El efecto de este caso es demoledor porque es expansivo, como una bomba de racimos arrojada sobre todo el sistema de persecución de delitos. ¿Puede razonablemente alguien pensar que este sea el único caso en que el sistema entero ha operado en contra de la verdad, en contra de la justicia, en contra de los mapuches?

Piense en lo que esto significa para todos nosotros. Imagínese que, en el colmo de la mala suerte, usted fuese atropellado por el ebrio hijo de un parlamentario de rancio abolengo y lo acusara a usted de caminar ebrio abollando su magnífico jeep, ¿confiaría en nuestro sistema de justicia penal? Si usted se trabara en semejante litigio con el hijo de un sujeto simplemente rancio, podría tener esperanzas de justicia, pero si se trata del hijo de alguien con rancio abolengo mejor deje de soñar.

O si fuera mapuche, ¿sería tan valiente como Francisca Linconao para enfrentar esta justicia? Yo me lo habría pensado estando en Bolivia, para qué le voy a mentir.
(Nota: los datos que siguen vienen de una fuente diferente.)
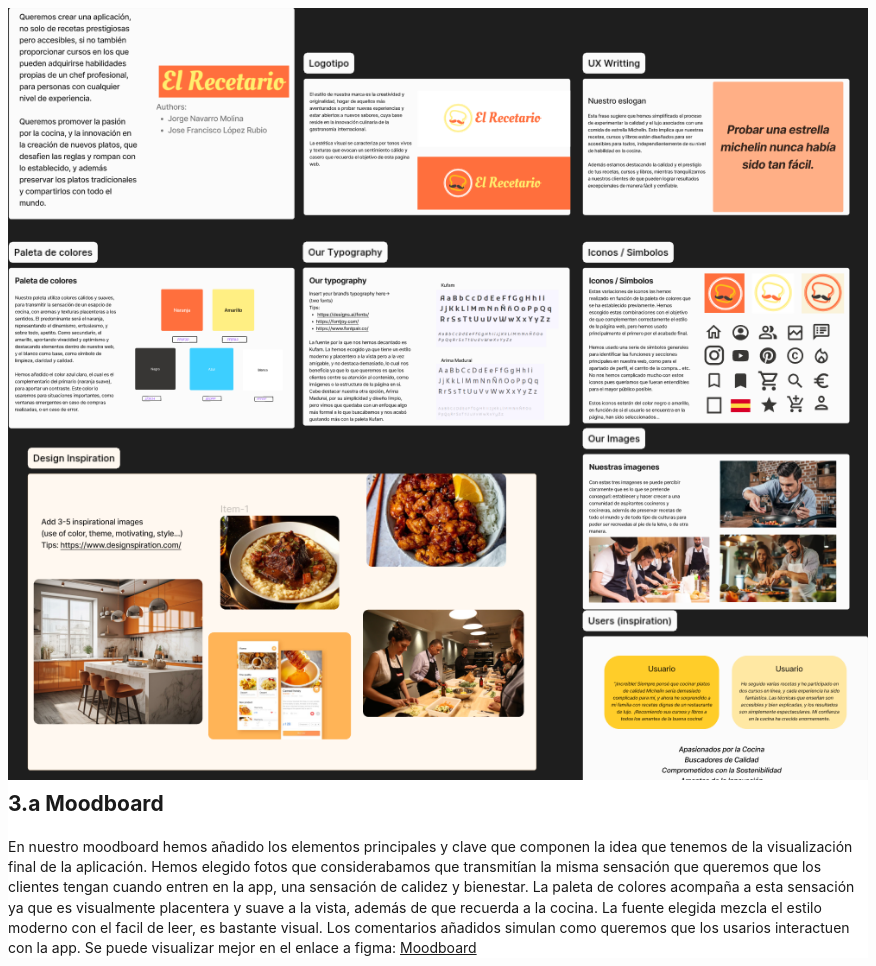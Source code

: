 ![Método UX](img/moodboard.png) 3.a Moodboard
-----

En nuestro moodboard hemos añadido los elementos principales y clave que componen la idea que tenemos de la visualización final de la aplicación. Hemos elegido fotos que considerabamos que transmitían la misma sensación que queremos que los clientes tengan cuando entren en la app, una sensación de calidez y bienestar. La paleta de colores acompaña a esta sensación ya que es visualmente placentera y suave a la vista, además de que recuerda a la cocina. La fuente elegida mezcla el estilo moderno con el facil de leer, es bastante visual. Los comentarios añadidos simulan como queremos que los usarios interactuen con la app. Se puede visualizar mejor en el enlace a figma: [Moodboard](https://www.figma.com/design/nJiKGIodoMkNieeSc88b0c/Untitled?node-id=0-1&t=uPSZLlzsIitvS3xW-0)
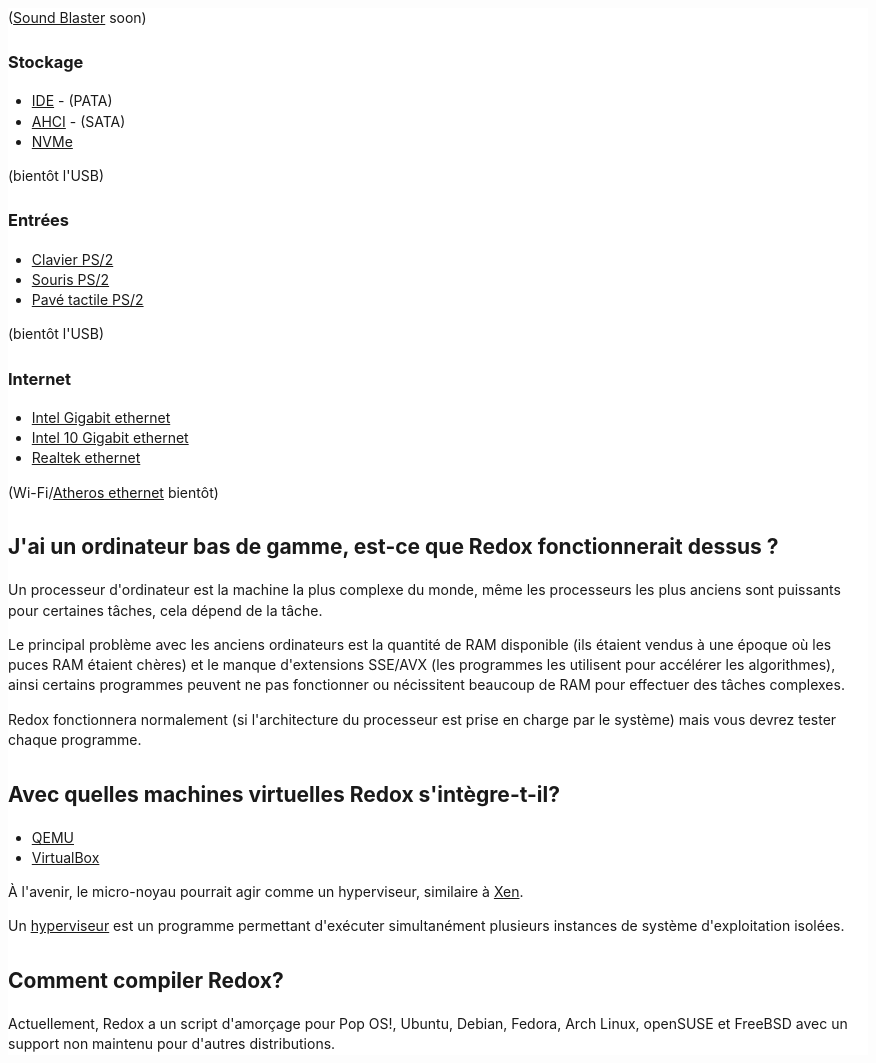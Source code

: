 ([Sound Blaster](https://gitlab.redox-os.org/redox-os/drivers/-/tree/master/sb16d) soon)

### Stockage

- [IDE](https://gitlab.redox-os.org/redox-os/drivers/-/tree/master/ided) - (PATA)
- [AHCI](https://gitlab.redox-os.org/redox-os/drivers/-/tree/master/ahcid) - (SATA)
- [NVMe](https://gitlab.redox-os.org/redox-os/drivers/-/tree/master/nvmed)

(bientôt l'USB)

### Entrées

- [Clavier PS/2](https://gitlab.redox-os.org/redox-os/drivers/-/tree/master/ps2d)
- [Souris PS/2](https://gitlab.redox-os.org/redox-os/drivers/-/tree/master/ps2d)
- [Pavé tactile PS/2](https://gitlab.redox-os.org/redox-os/drivers/-/tree/master/ps2d)

(bientôt l'USB)

### Internet

- [Intel Gigabit ethernet](https://gitlab.redox-os.org/redox-os/drivers/-/tree/master/e1000d)
- [Intel 10 Gigabit ethernet](https://gitlab.redox-os.org/redox-os/drivers/-/tree/master/ixgbed)
- [Realtek ethernet](https://gitlab.redox-os.org/redox-os/drivers/-/tree/master/rtl8168d)

(Wi-Fi/[Atheros ethernet](https://gitlab.redox-os.org/redox-os/drivers/-/tree/master/alxd) bientôt)

## J'ai un ordinateur bas de gamme, est-ce que Redox fonctionnerait dessus ?

Un processeur d'ordinateur est la machine la plus complexe du monde, même les processeurs les plus anciens sont puissants pour certaines tâches, cela dépend de la tâche.

Le principal problème avec les anciens ordinateurs est la quantité de RAM disponible (ils étaient vendus à une époque où les puces RAM étaient chères) et le manque d'extensions SSE/AVX (les programmes les utilisent pour accélérer les algorithmes), ainsi certains programmes peuvent ne pas fonctionner ou nécissitent beaucoup de RAM pour effectuer des tâches complexes.

Redox fonctionnera normalement (si l'architecture du processeur est prise en charge par le système) mais vous devrez tester chaque programme.

## Avec quelles machines virtuelles Redox s'intègre-t-il?

- [QEMU](https://www.qemu.org/)
- [VirtualBox](https://gitlab.redox-os.org/redox-os/drivers/-/tree/master/vboxd)

À l'avenir, le micro-noyau pourrait agir comme un hyperviseur, similaire à [Xen](https://xenproject.org/).

Un [hyperviseur](https://en.wikipedia.org/wiki/Hypervisor) est un programme permettant d'exécuter simultanément plusieurs instances de système d'exploitation isolées.

## Comment compiler Redox?

Actuellement, Redox a un script d'amorçage pour Pop OS!, Ubuntu, Debian, Fedora, Arch Linux, openSUSE et FreeBSD avec un support non maintenu pour d'autres distributions.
Si ud. deja de creer en el Viejito Pascuero o en Dios, dada la ausencia de razonable evidencia de la existencia de uno y otro, eso no le hará daño a nadie. Hasta me parecería un signo de madurez u honestidad intelectual. Pero si usted y todos los demás dejamos de creer en nuestro sistema de justicia y en el derecho, mejor nos arreglamos a los golpes y nos olvidamos de la solución “civilizada” de los conflictos. Cuando el derecho deja de ser creíble a causa de instituciones no confiables, los argumentos, el cerebro y el razonamiento dejan el espacio que abandonan a los puños, las balas, los tanques y los aviones

El problema es que cuando pasa lo anterior, nos ponemos intolerantes y más bien brutos. En un pasado reciente, incluso algunos mamíferos bien provistos de armas que les entregamos, y que después se condecoraban y felicitaban por su valentía, llegaron al punto de enviar aviones a bombardear un palacio presidencial y de torturar y desaparecer personas indefensas.